Exercise prompt
For the entries below, return every line from the top through the line with "- useReducer" exactly as it stands, omitting pictures.

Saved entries

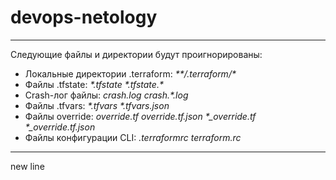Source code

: # devops-netology

---
Следующие файлы и директории будут проигнорированы:
* Локальные директории .terraform:
_\**/.terraform/\*_
* Файлы .tfstate:
_\*.tfstate_
_\*.tfstate.\*_
* Crash-лог файлы:
_crash.log_
_crash.\*.log_
* Файлы .tfvars:
_\*.tfvars_
_\*.tfvars.json_
* Файлы override:
_override.tf_
_override.tf.json_
_\*\_override.tf_
_\*\_override.tf.json_
* Файлы конфигурации CLI:
_.terraformrc_
_terraform.rc_
---
new line  
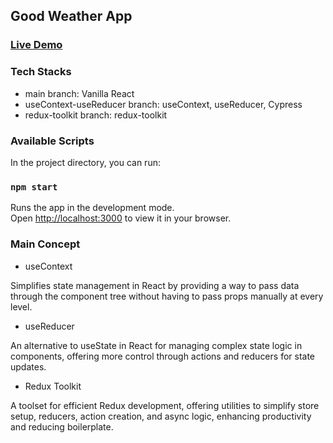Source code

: ## Good Weather App

### [Live Demo](https://yaoliu928.github.io/OnlinePost-ReduxToolkit/)

### Tech Stacks

- main branch: Vanilla React
- useContext-useReducer branch: useContext, useReducer, Cypress
- redux-toolkit branch: redux-toolkit

### Available Scripts

In the project directory, you can run:

### `npm start`

Runs the app in the development mode.\
Open [http://localhost:3000](http://localhost:3000) to view it in your browser.

### Main Concept

- useContext

Simplifies state management in React by providing a way to pass data through the component tree without having to pass props manually at every level.

- useReducer

An alternative to useState in React for managing complex state logic in components, offering more control through actions and reducers for state updates.

- Redux Toolkit

A toolset for efficient Redux development, offering utilities to simplify store setup, reducers, action creation, and async logic, enhancing productivity and reducing boilerplate.
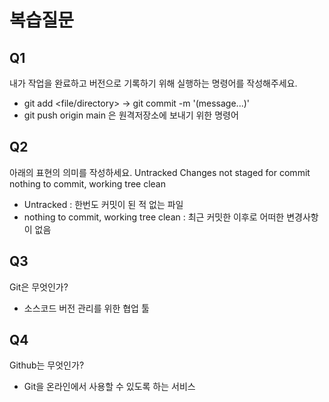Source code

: # 복습질문

## Q1

내가 작업을 완료하고 버전으로 기록하기 위해 실행하는 명령어를 작성해주세요.
- git add <file/directory> -> git commit -m '(message...)'
- git push origin main 은 원격저장소에 보내기 위한 명령어


## Q2

아래의 표현의 의미를 작성하세요.
Untracked
Changes not staged for commit
nothing to commit, working tree clean
- Untracked : 한번도 커밋이 된 적 없는 파일
- nothing to commit, working tree clean : 최근 커밋한 이후로 어떠한 변경사항이 없음

## Q3

Git은 무엇인가?
- 소스코드 버전 관리를 위한 협업 툴

## Q4

Github는 무엇인가?
- Git을 온라인에서 사용할 수 있도록 하는 서비스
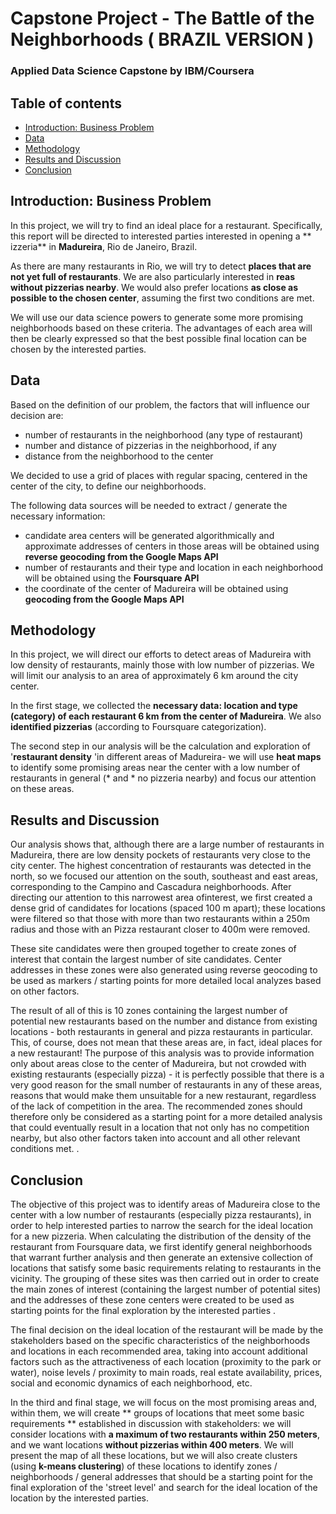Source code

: # Capstone Project - The Battle of the Neighborhoods ( BRAZIL VERSION )
### Applied Data Science Capstone by IBM/Coursera

## Table of contents
* [Introduction: Business Problem](#introduction)
* [Data](#data)
* [Methodology](#methodology)
* [Results and Discussion](#results)
* [Conclusion](#conclusion)

## Introduction: Business Problem <a name="introduction"></a>

In this project, we will try to find an ideal place for a restaurant. Specifically, this report will be directed to interested parties interested in opening a ** izzeria** in **Madureira**, Rio de Janeiro, Brazil.

As there are many restaurants in Rio, we will try to detect **places that are not yet full of restaurants**. We are also particularly interested in **reas without pizzerias nearby**. We would also prefer locations **as close as possible to the chosen center**, assuming the first two conditions are met.

We will use our data science powers to generate some more promising neighborhoods based on these criteria. The advantages of each area will then be clearly expressed so that the best possible final location can be chosen by the interested parties.

## Data <a name="data"></a>

Based on the definition of our problem, the factors that will influence our decision are:
* number of restaurants in the neighborhood (any type of restaurant)
* number and distance of pizzerias in the neighborhood, if any
* distance from the neighborhood to the center

We decided to use a grid of places with regular spacing, centered in the center of the city, to define our neighborhoods.

The following data sources will be needed to extract / generate the necessary information:
* candidate area centers will be generated algorithmically and approximate addresses of centers in those areas will be obtained using **reverse geocoding from the Google Maps API**
* number of restaurants and their type and location in each neighborhood will be obtained using the **Foursquare API**
* the coordinate of the center of Madureira will be obtained using **geocoding from the Google Maps API**

## Methodology <a name="methodology"></a>

In this project, we will direct our efforts to detect areas of Madureira with low density of restaurants, mainly those with low number of pizzerias. We will limit our analysis to an area of ​​approximately 6 km around the city center.

In the first stage, we collected the **necessary data: location and type (category) of each restaurant 6 km from the center of Madureira**. We also **identified pizzerias** (according to Foursquare categorization).


The second step in our analysis will be the calculation and exploration of '**restaurant density** 'in different areas of Madureira- we will use **heat maps** to identify some promising areas near the center with a low number of restaurants in general (* and * no pizzeria nearby) and focus our attention on these areas.


## Results and Discussion <a name="results"></a>

Our analysis shows that, although there are a large number of restaurants in Madureira, there are low density pockets of restaurants very close to the city center. The highest concentration of restaurants was detected in the north, so we focused our attention on the south, southeast and east areas, corresponding to the Campino and Cascadura neighborhoods.
After directing our attention to this narrowest area of ​​interest, we first created a dense grid of candidates for locations (spaced 100 m apart); these locations were filtered so that those with more than two restaurants within a 250m radius and those with an Pizza restaurant closer to 400m were removed.



These site candidates were then grouped together to create zones of interest that contain the largest number of site candidates. Center addresses in these zones were also generated using reverse geocoding to be used as markers / starting points for more detailed local analyzes based on other factors.

The result of all of this is 10 zones containing the largest number of potential new restaurants based on the number and distance from existing locations - both restaurants in general and pizza restaurants in particular. This, of course, does not mean that these areas are, in fact, ideal places for a new restaurant! The purpose of this analysis was to provide information only about areas close to the center of Madureira, but not crowded with existing restaurants (especially pizza) - it is perfectly possible that there is a very good reason for the small number of restaurants in any of these areas, reasons that would make them unsuitable for a new restaurant, regardless of the lack of competition in the area. The recommended zones should therefore only be considered as a starting point for a more detailed analysis that could eventually result in a location that not only has no competition nearby, but also other factors taken into account and all other relevant conditions met. .

## Conclusion <a name="conclusion"></a>

The objective of this project was to identify areas of Madureira close to the center with a low number of restaurants (especially pizza restaurants), in order to help interested parties to narrow the search for the ideal location for a new pizzeria. When calculating the distribution of the density of the restaurant from Foursquare data, we first identify general neighborhoods that warrant further analysis and then generate an extensive collection of locations that satisfy some basic requirements relating to restaurants in the vicinity. The grouping of these sites was then carried out in order to create the main zones of interest (containing the largest number of potential sites) and the addresses of these zone centers were created to be used as starting points for the final exploration by the interested parties .

The final decision on the ideal location of the restaurant will be made by the stakeholders based on the specific characteristics of the neighborhoods and locations in each recommended area, taking into account additional factors such as the attractiveness of each location (proximity to the park or water), noise levels / proximity to main roads, real estate availability, prices, social and economic dynamics of each neighborhood, etc.



In the third and final stage, we will focus on the most promising areas and, within them, we will create ** groups of locations that meet some basic requirements ** established in discussion with stakeholders: we will consider locations with **a maximum of two restaurants within 250 meters**, and we want locations **without pizzerias within 400 meters**. We will present the map of all these locations, but we will also create clusters (using **k-means clustering**) of these locations to identify zones / neighborhoods / general addresses that should be a starting point for the final exploration of the 'street level' and search for the ideal location of the location by the interested parties.

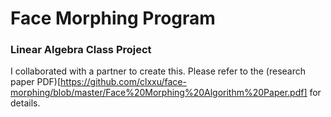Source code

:# Face Morphing Program
### Linear Algebra Class Project
I collaborated with a partner to create this. Please refer to the (research paper PDF)[https://github.com/clxxu/face-morphing/blob/master/Face%20Morphing%20Algorithm%20Paper.pdf] for details.
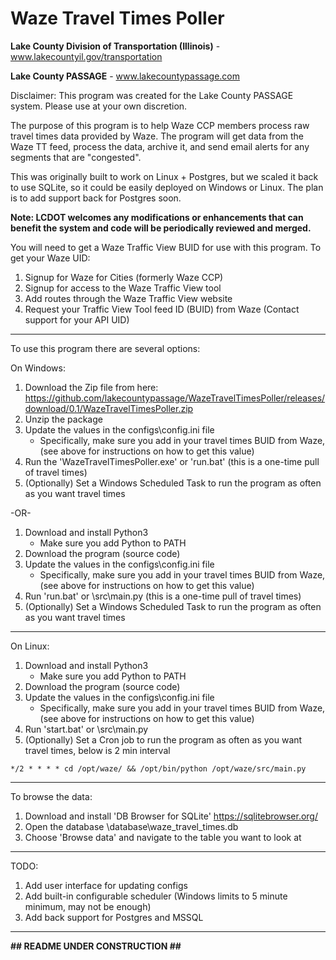 # Waze Travel Times Poller
**Lake County Division of Transportation (Illinois)** - www.lakecountyil.gov/transportation

**Lake County PASSAGE** - www.lakecountypassage.com

Disclaimer: This program was created for the Lake County PASSAGE system. Please use at your own discretion.

The purpose of this program is to help Waze CCP members process raw travel times data
provided by Waze. The program will get data from the Waze TT feed, process the data, archive it,
and send email alerts for any segments that are "congested".

This was originally built to work on Linux + Postgres, but we scaled it back to use SQLite, 
so it could be easily deployed on Windows or Linux. The plan is to add support back for Postgres soon.

**Note: LCDOT welcomes any modifications or enhancements that can benefit the system and code will be 
periodically reviewed and merged.**

You will need to get a Waze Traffic View BUID for use with this program.
To get your Waze UID:
1. Signup for Waze for Cities (formerly Waze CCP)
2. Signup for access to the Waze Traffic View tool
3. Add routes through the Waze Traffic View website
4. Request your Traffic View Tool feed ID (BUID) from Waze (Contact support for your API UID)

---

To use this program there are several options:

On Windows:
1. Download the Zip file from here: https://github.com/lakecountypassage/WazeTravelTimesPoller/releases/download/0.1/WazeTravelTimesPoller.zip
2. Unzip the package
3. Update the values in the configs\config.ini file
    - Specifically, make sure you add in your travel times BUID from Waze, 
        (see above for instructions on how to get this value)
4. Run the 'WazeTravelTimesPoller.exe' or 'run.bat' (this is a one-time pull of travel times)
5. (Optionally) Set a Windows Scheduled Task to run the program as often as you want travel times

-OR-

1. Download and install Python3
    - Make sure you add Python to PATH
2. Download the program (source code)
3. Update the values in the configs\config.ini file
    - Specifically, make sure you add in your travel times BUID from Waze, 
        (see above for instructions on how to get this value)
4. Run 'run.bat' or \src\main.py (this is a one-time pull of travel times)
5. (Optionally) Set a Windows Scheduled Task to run the program as often as you want travel times

---


On Linux:
1. Download and install Python3
    - Make sure you add Python to PATH
2. Download the program (source code)
3. Update the values in the configs\config.ini file
    - Specifically, make sure you add in your travel times BUID from Waze, 
        (see above for instructions on how to get this value)
4. Run 'start.bat' or \src\main.py
5. (Optionally) Set a Cron job to run the program as often as you want travel times, below is 2 min interval

`*/2 * * * * cd /opt/waze/ && /opt/bin/python /opt/waze/src/main.py`

---

To browse the data:
1. Download and install 'DB Browser for SQLite' https://sqlitebrowser.org/
2. Open the database \database\waze_travel_times.db
3. Choose 'Browse data' and navigate to the table you want to look at

---

TODO:
1. Add user interface for updating configs
2. Add built-in configurable scheduler (Windows limits to 5 minute minimum, may not be enough)
3. Add back support for Postgres and MSSQL

---

**## README UNDER CONSTRUCTION ##**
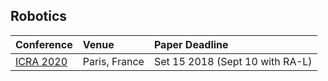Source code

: 
## Robotics
| Conference | Venue | Paper Deadline | 
|:--------------------|:--------------------|:----------------|
| [ICRA 2020](http://icra2020.org/) | Paris, France  | Set 15 2018 (Sept 10 with RA-L) |
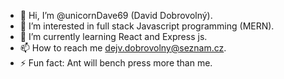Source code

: - 👋 Hi, I’m @unicornDave69 (David Dobrovolný).
- 👀 I’m interested in full stack Javascript programming (MERN).
- 🌱 I’m currently learning React and Express js.
- 📫 How to reach me dejv.dobrovolny@seznam.cz.
- ⚡ Fun fact: Ant will bench press more than me.

<!---
unicornDave69/unicornDave69 is a ✨ special ✨ repository because its `README.md` (this file) appears on your GitHub profile.
You can click the Preview link to take a look at your changes.
--->

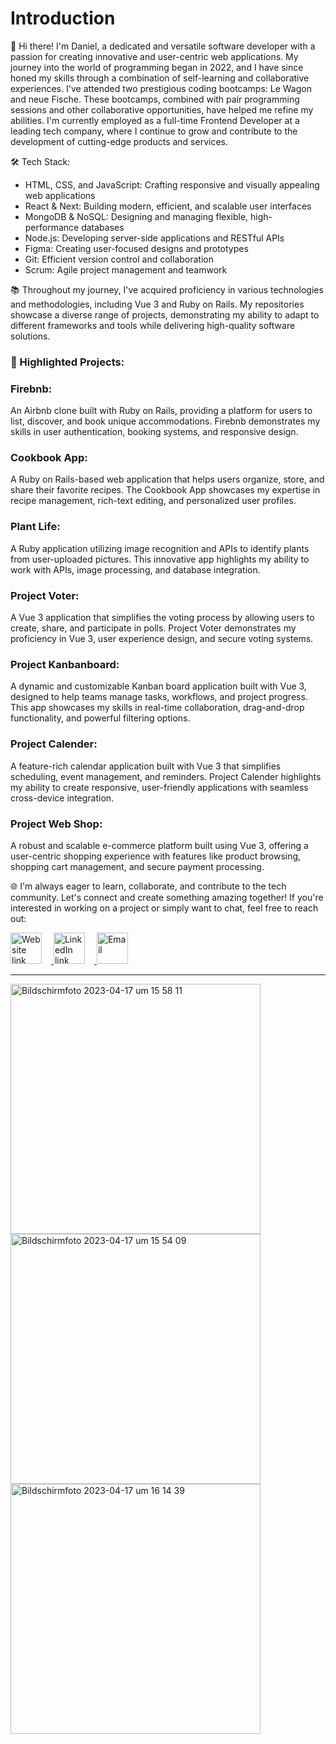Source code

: 
# Introduction

👋 Hi there! 
I'm Daniel, a dedicated and versatile software developer with a passion for creating innovative and user-centric web applications. My journey into the world of programming began in 2022, and I have since honed my skills through a combination of self-learning and collaborative experiences. I've attended two prestigious coding bootcamps: Le Wagon and neue Fische. These bootcamps, combined with pair programming sessions and other collaborative opportunities, have helped me refine my abilities. I'm currently employed as a full-time Frontend Developer at a leading tech company, where I continue to grow and contribute to the development of cutting-edge products and services.

🛠️ Tech Stack:

- HTML, CSS, and JavaScript: 
Crafting responsive and visually appealing web applications
- React & Next: 
Building modern, efficient, and scalable user interfaces
- MongoDB & NoSQL: 
Designing and managing flexible, high-performance databases
- Node.js: 
Developing server-side applications and RESTful APIs
- Figma: 
Creating user-focused designs and prototypes
- Git: 
Efficient version control and collaboration
- Scrum: 
Agile project management and teamwork

📚 Throughout my journey, I've acquired proficiency in various technologies and methodologies, including Vue 3 and Ruby on Rails. My repositories showcase a diverse range of projects, demonstrating my ability to adapt to different frameworks and tools while delivering high-quality software solutions.

### 🌟 Highlighted Projects:

### Firebnb: 
An Airbnb clone built with Ruby on Rails, providing a platform for users to list, discover, and book unique accommodations. Firebnb demonstrates my skills in user authentication, booking systems, and responsive design.

### Cookbook App: 
A Ruby on Rails-based web application that helps users organize, store, and share their favorite recipes. The Cookbook App showcases my expertise in recipe management, rich-text editing, and personalized user profiles.

### Plant Life: 
A Ruby application utilizing image recognition and APIs to identify plants from user-uploaded pictures. This innovative app highlights my ability to work with APIs, image processing, and database integration.

### Project Voter: 
A Vue 3 application that simplifies the voting process by allowing users to create, share, and participate in polls. Project Voter demonstrates my proficiency in Vue 3, user experience design, and secure voting systems.

### Project Kanbanboard: 
A dynamic and customizable Kanban board application built with Vue 3, designed to help teams manage tasks, workflows, and project progress. This app showcases my skills in real-time collaboration, drag-and-drop functionality, and powerful filtering options.

### Project Calender: 
A feature-rich calendar application built with Vue 3 that simplifies scheduling, event management, and reminders. Project Calender highlights my ability to create responsive, user-friendly applications with seamless cross-device integration.

### Project Web Shop: 
A robust and scalable e-commerce platform built using Vue 3, offering a user-centric shopping experience with features like product browsing, shopping cart management, and secure payment processing.


🌐 I'm always eager to learn, collaborate, and contribute to the tech community. Let's connect and create something amazing together! If you're interested in working on a project or simply want to chat, feel free to reach out:


<a href="https://www.digital-now.org">
    <img width="50" src="https://user-images.githubusercontent.com/102250825/232706212-6ce8940e-b3f8-4b9e-8369-b74c4238eef8.jpg" alt="Website link" style="padding-right:15px;">
</a>


<a href="https://de.linkedin.com/in/danielschuetzle">
    <img width="50" src="https://user-images.githubusercontent.com/102250825/232706104-afcaf0a6-c9ba-42b5-8e27-ee360b5c73a1.png" alt="LinkedIn link" style="padding-right:15px;">
</a>

<a href="mailto:Daniel.schuetzle@digital-now.org">
    <img width="50" src="https://user-images.githubusercontent.com/102250825/232706171-10112536-9e81-4e9c-abfe-208f434c9040.png" alt="Email ">
</a>

---

<img width="400" alt="Bildschirmfoto 2023-04-17 um 15 58 11" src="https://user-images.githubusercontent.com/102250825/232517749-f4bfb0be-381a-4e41-9ea5-24e75311fc5e.png">

<img width="400" alt="Bildschirmfoto 2023-04-17 um 15 54 09" src="https://user-images.githubusercontent.com/102250825/232517772-47fac953-7668-4e9a-ab56-9b78c4751d6e.png">

<img width="400" alt="Bildschirmfoto 2023-04-17 um 16 14 39" src="https://user-images.githubusercontent.com/102250825/232517787-4c9cda11-cb11-4ad8-82a0-31f5141a6ed0.png">
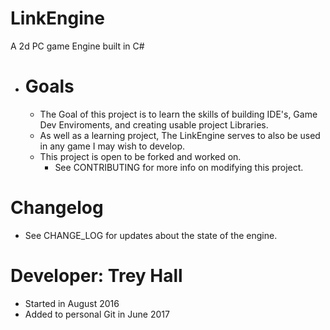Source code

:# LinkEngine
A 2d PC game Engine built in C#
- # Goals
  - The Goal of this project is to learn the skills of building IDE's, Game Dev Enviroments, and creating usable project Libraries.
  - As well as a learning project, The LinkEngine serves to also be used in any game I may wish to develop.
  - This project is open to be forked and worked on. 
    - See CONTRIBUTING for more info on modifying this project.

# Changelog
 - See CHANGE_LOG for updates about the state of the engine.

# Developer: Trey Hall
- Started in August 2016
- Added to personal Git in June 2017
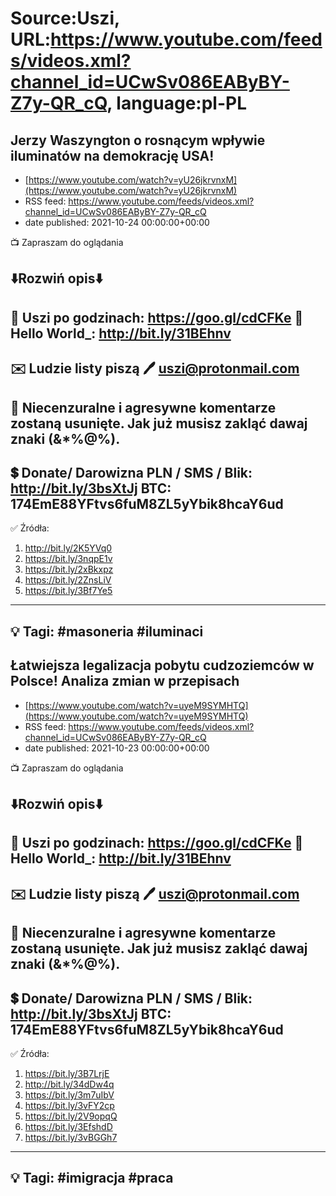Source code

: # Source:Uszi, URL:https://www.youtube.com/feeds/videos.xml?channel_id=UCwSv086EAByBY-Z7y-QR_cQ, language:pl-PL

## Jerzy Waszyngton o rosnącym wpływie iluminatów na demokrację USA!
 - [https://www.youtube.com/watch?v=yU26jkrvnxM](https://www.youtube.com/watch?v=yU26jkrvnxM)
 - RSS feed: https://www.youtube.com/feeds/videos.xml?channel_id=UCwSv086EAByBY-Z7y-QR_cQ
 - date published: 2021-10-24 00:00:00+00:00

📺 Zapraszam do oglądania

⬇️Rozwiń opis⬇️
------------------------------------------------------------
👀 Uszi po godzinach: https://goo.gl/cdCFKe
👀 Hello World_: http://bit.ly/31BEhnv
------------------------------------------------------------
✉️ Ludzie listy piszą 
🖊️ uszi@protonmail.com
------------------------------------------------------------
👺 Niecenzuralne i agresywne komentarze zostaną usunięte.  Jak już musisz zakląć dawaj znaki (&*%@%).
------------------------------------------------------------
💲 Donate/ Darowizna
PLN / SMS / Blik: http://bit.ly/3bsXtJj
BTC: 174EmE88YFtvs6fuM8ZL5yYbik8hcaY6ud
-------------------------------------------------------------
✅ Źródła:
1. http://bit.ly/2K5YVq0
2. https://bit.ly/3nqpE1v
3. https://bit.ly/2xBkxpz
4. https://bit.ly/2ZnsLiV
5. https://bit.ly/3Bf7Ye5
---------------------------------------------------------------
💡 Tagi: #masoneria #iluminaci
--------------------------------------------------------------

## Łatwiejsza legalizacja pobytu cudzoziemców w Polsce! Analiza zmian w przepisach
 - [https://www.youtube.com/watch?v=uyeM9SYMHTQ](https://www.youtube.com/watch?v=uyeM9SYMHTQ)
 - RSS feed: https://www.youtube.com/feeds/videos.xml?channel_id=UCwSv086EAByBY-Z7y-QR_cQ
 - date published: 2021-10-23 00:00:00+00:00

📺 Zapraszam do oglądania

⬇️Rozwiń opis⬇️
------------------------------------------------------------
👀 Uszi po godzinach: https://goo.gl/cdCFKe
👀 Hello World_: http://bit.ly/31BEhnv
------------------------------------------------------------
✉️ Ludzie listy piszą 
🖊️ uszi@protonmail.com
------------------------------------------------------------
👺 Niecenzuralne i agresywne komentarze zostaną usunięte.  Jak już musisz zakląć dawaj znaki (&*%@%).
------------------------------------------------------------
💲 Donate/ Darowizna
PLN / SMS / Blik: http://bit.ly/3bsXtJj
BTC: 174EmE88YFtvs6fuM8ZL5yYbik8hcaY6ud
-------------------------------------------------------------
✅ Źródła:
1. https://bit.ly/3B7LrjE
2. http://bit.ly/34dDw4q
3. https://bit.ly/3m7uIbV
4. https://bit.ly/3vFY2cp
5. https://bit.ly/2V9opqQ
6. https://bit.ly/3EfshdD
7. https://bit.ly/3vBGGh7
---------------------------------------------------------------
💡 Tagi: #imigracja #praca
--------------------------------------------------------------

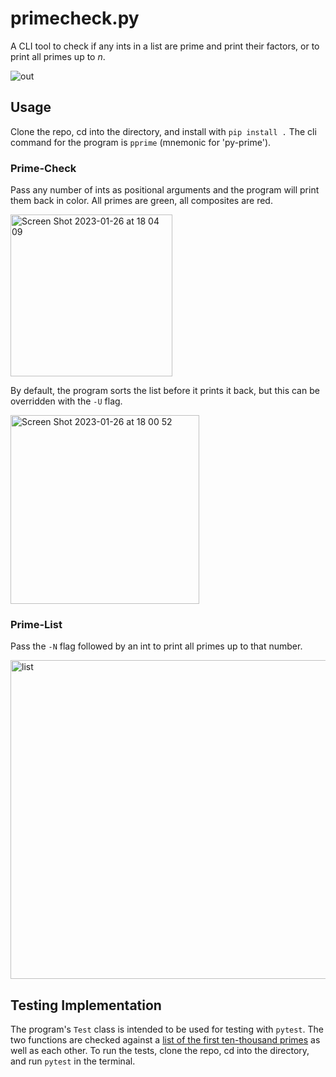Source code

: # primecheck.py
A CLI tool to check if any ints in a list are prime and print their factors, or to print all primes up to *n*.

![out](https://user-images.githubusercontent.com/23170004/214976863-0e72e45f-12a9-41a6-8f00-57301cc13152.gif)

## Usage
Clone the repo, cd into the directory, and install with `pip install .`
The cli command for the program is `pprime` (mnemonic for 'py-prime').

### Prime-Check
Pass any number of ints as positional arguments and the program will print them back in color. All primes are green, all composites are red.

<img width="259" alt="Screen Shot 2023-01-26 at 18 04 09" src="https://user-images.githubusercontent.com/23170004/214977636-510cdb9c-4a57-428b-81a4-7c15afac2e86.png">

By default, the program sorts the list before it prints it back, but this can be overridden with the `-U` flag.

<img width="302" alt="Screen Shot 2023-01-26 at 18 00 52" src="https://user-images.githubusercontent.com/23170004/214977247-39d37008-e985-422c-82f7-484ea1eb1b92.png">

### Prime-List
Pass the `-N` flag followed by an int to print all primes up to that number.

<img width="510" alt="list" src="https://user-images.githubusercontent.com/23170004/214741795-1b2079ff-6091-45d1-8dd7-1fdfcf5ca501.png">

## Testing Implementation
The program's `Test` class is intended to be used for testing with `pytest`. The two functions are checked against a [list of the first ten-thousand primes](https://primes.utm.edu/lists/small/10000.txt) as well as each other. To run the tests, clone the repo, cd into the directory, and run `pytest` in the terminal.
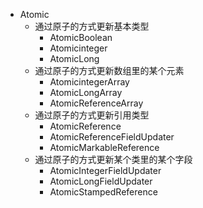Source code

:* Atomic
  * 通过原子的方式更新基本类型
    * AtomicBoolean
    * Atomicinteger
    * AtomicLong
  * 通过原子的方式更新数组里的某个元素
    * AtomicintegerArray
    * AtomicLongArray
    * AtomicReferenceArray
  * 通过原子的方式更新引用类型
    * AtomicReference
    * AtomicReferenceFieldUpdater
    * AtomicMarkableReference
  * 通过原子的方式更新某个类里的某个字段
    * AtomicIntegerFieldUpdater
    * AtomicLongFieldUpdater
    * AtomicStampedReference     
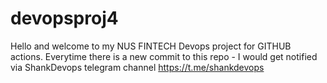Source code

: # devopsproj4

Hello and welcome to my NUS FINTECH Devops project for GITHUB actions.
Everytime there is a new commit to this repo - I would get notified via ShankDevops telegram channel
https://t.me/shankdevops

Result of the exercise
Source code

: # devops-netology

---
Следующие файлы и директории будут проигнорированы:
* Локальные директории .terraform:
_\**/.terraform/\*_
* Файлы .tfstate:
_\*.tfstate_
_\*.tfstate.\*_
* Crash-лог файлы:
_crash.log_
_crash.\*.log_
* Файлы .tfvars:
_\*.tfvars_
_\*.tfvars.json_
* Файлы override:
_override.tf_
_override.tf.json_
_\*\_override.tf_
_\*\_override.tf.json_
* Файлы конфигурации CLI:
_.terraformrc_
_terraform.rc_
---
new line  
Source code

: ## Good Weather App

### [Live Demo](https://yaoliu928.github.io/OnlinePost-ReduxToolkit/)

### Tech Stacks

- main branch: Vanilla React
- useContext-useReducer branch: useContext, useReducer, Cypress
- redux-toolkit branch: redux-toolkit

### Available Scripts

In the project directory, you can run:

### `npm start`

Runs the app in the development mode.\
Open [http://localhost:3000](http://localhost:3000) to view it in your browser.

### Main Concept

- useContext

Simplifies state management in React by providing a way to pass data through the component tree without having to pass props manually at every level.

- useReducer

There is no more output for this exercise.